More councils are failing standards for website speed over than this time last year, according to new research.
A survey by technology monitoring supplier netEvidence has compared load times for web pages across 227 UK local authorities.
It found that 69% of council websites failed to respond in less than 0.4 seconds, compared to 64% last year.
Richard Thomas, chief executive of netEvidence says, “UK local authorities are increasing their use of digital services to replace high cost call-centre services but if digital services fail to deliver a good end-to-end experience, it can result in all sorts of problems such as delays in getting benefits or an officer’s inability to resolve a customer’s issue even during face to face meetings.”
He said that outsourcing meant that many councillors and officers – particularly at a senior level – now lack real-time visibility into how their online services are performing.

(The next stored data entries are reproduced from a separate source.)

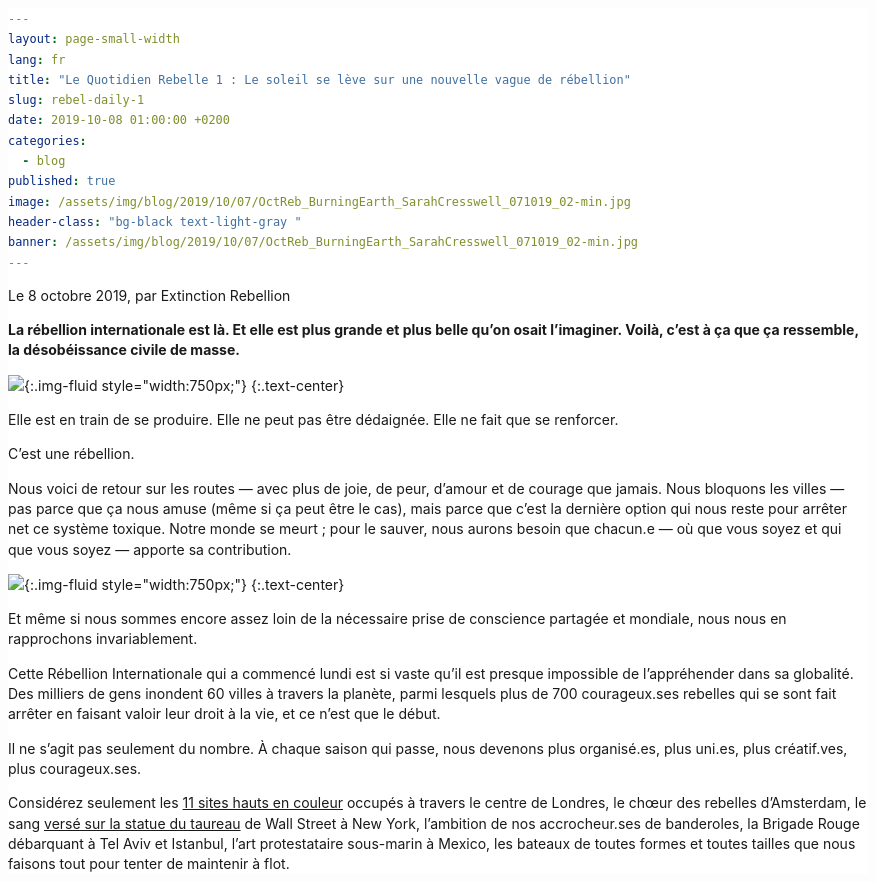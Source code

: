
 ```yaml
---
layout: page-small-width
lang: fr
title: "Le Quotidien Rebelle 1 : Le soleil se lève sur une nouvelle vague de rébellion"
slug: rebel-daily-1
date: 2019-10-08 01:00:00 +0200
categories:
  - blog
published: true
image: /assets/img/blog/2019/10/07/OctReb_BurningEarth_SarahCresswell_071019_02-min.jpg
header-class: "bg-black text-light-gray "
banner: /assets/img/blog/2019/10/07/OctReb_BurningEarth_SarahCresswell_071019_02-min.jpg
---
```


Le 8 octobre 2019, par Extinction Rebellion

**La rébellion internationale est là. Et elle est plus grande et plus belle qu’on osait l’imaginer. 
Voilà, c’est à ça que ça ressemble, la désobéissance civile de masse.**

![](/assets/img/blog/2019/10/07/OctReb_BurningEarth_SarahCresswell_071019_02-min.jpg){:.img-fluid
style="width:750px;"} {:.text-center}

Elle est en train de se produire. Elle ne peut pas être dédaignée. Elle ne
fait que se renforcer.

C’est une rébellion.

Nous voici de retour sur les routes — avec plus de joie, de peur, d’amour et
de courage que jamais. Nous bloquons les villes — pas parce que ça nous
amuse (même si ça peut être le cas), mais parce que c’est la dernière option
qui nous reste pour arrêter net ce système toxique. Notre monde se meurt ;
pour le sauver, nous aurons besoin que chacun.e — où que vous soyez et qui
que vous soyez — apporte sa contribution.

![](/assets/img/blog/2019/10/07/pasted%20image%200.jpg){:.img-fluid
style="width:750px;"} {:.text-center}

Et même si nous sommes encore assez loin de la nécessaire prise de
conscience partagée et mondiale, nous nous en rapprochons invariablement.

Cette Rébellion Internationale qui a commencé lundi est si vaste qu’il est
presque impossible de l’appréhender dans sa globalité. Des milliers de gens
inondent 60 villes à travers la planète, parmi lesquels plus de 700
courageux.ses rebelles qui se sont fait arrêter en faisant valoir leur droit
à la vie, et ce n’est que le début.

Il ne s’agit pas seulement du nombre. À chaque saison qui passe, nous
devenons plus organisé.es, plus uni.es, plus créatif.ves, plus
courageux.ses.

Considérez seulement les [11 sites hauts en
couleur](https://www.youtube.com/watch?v=tEZki7uI-bY&feature=youtu.be)
occupés à travers le centre de Londres, le chœur des rebelles d’Amsterdam,
le sang [versé sur la statue du
taureau](https://www.youtube.com/watch?v=g0bh_LDrxC0&feature=youtu.be) de
Wall Street à New York, l’ambition de nos accrocheur.ses de banderoles, la
Brigade Rouge débarquant à Tel Aviv et Istanbul, l’art protestataire
sous-marin à Mexico, les bateaux de toutes formes et toutes tailles que nous
faisons tout pour tenter de maintenir à flot.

He said: “This visibility and knowledge of how people experience digital services is fundamental to achieving the government’s aim of making it the preferred form of contact for public services.”
During its tests, netEvidence measured good performance of a website as one that responded in under 0.4 seconds.
Thurrock Council was the top performer – at 0.04 seconds – and the worst was an unnamed Scottish council, whose webpage opened 122 times slower.
In a repeat of last year, the best group was the Welsh county councils with only 36 per cent underperforming (8 out of 22).
English county councils came bottom of the league with 86 per cent of websites taking over half a second (24 out of 28).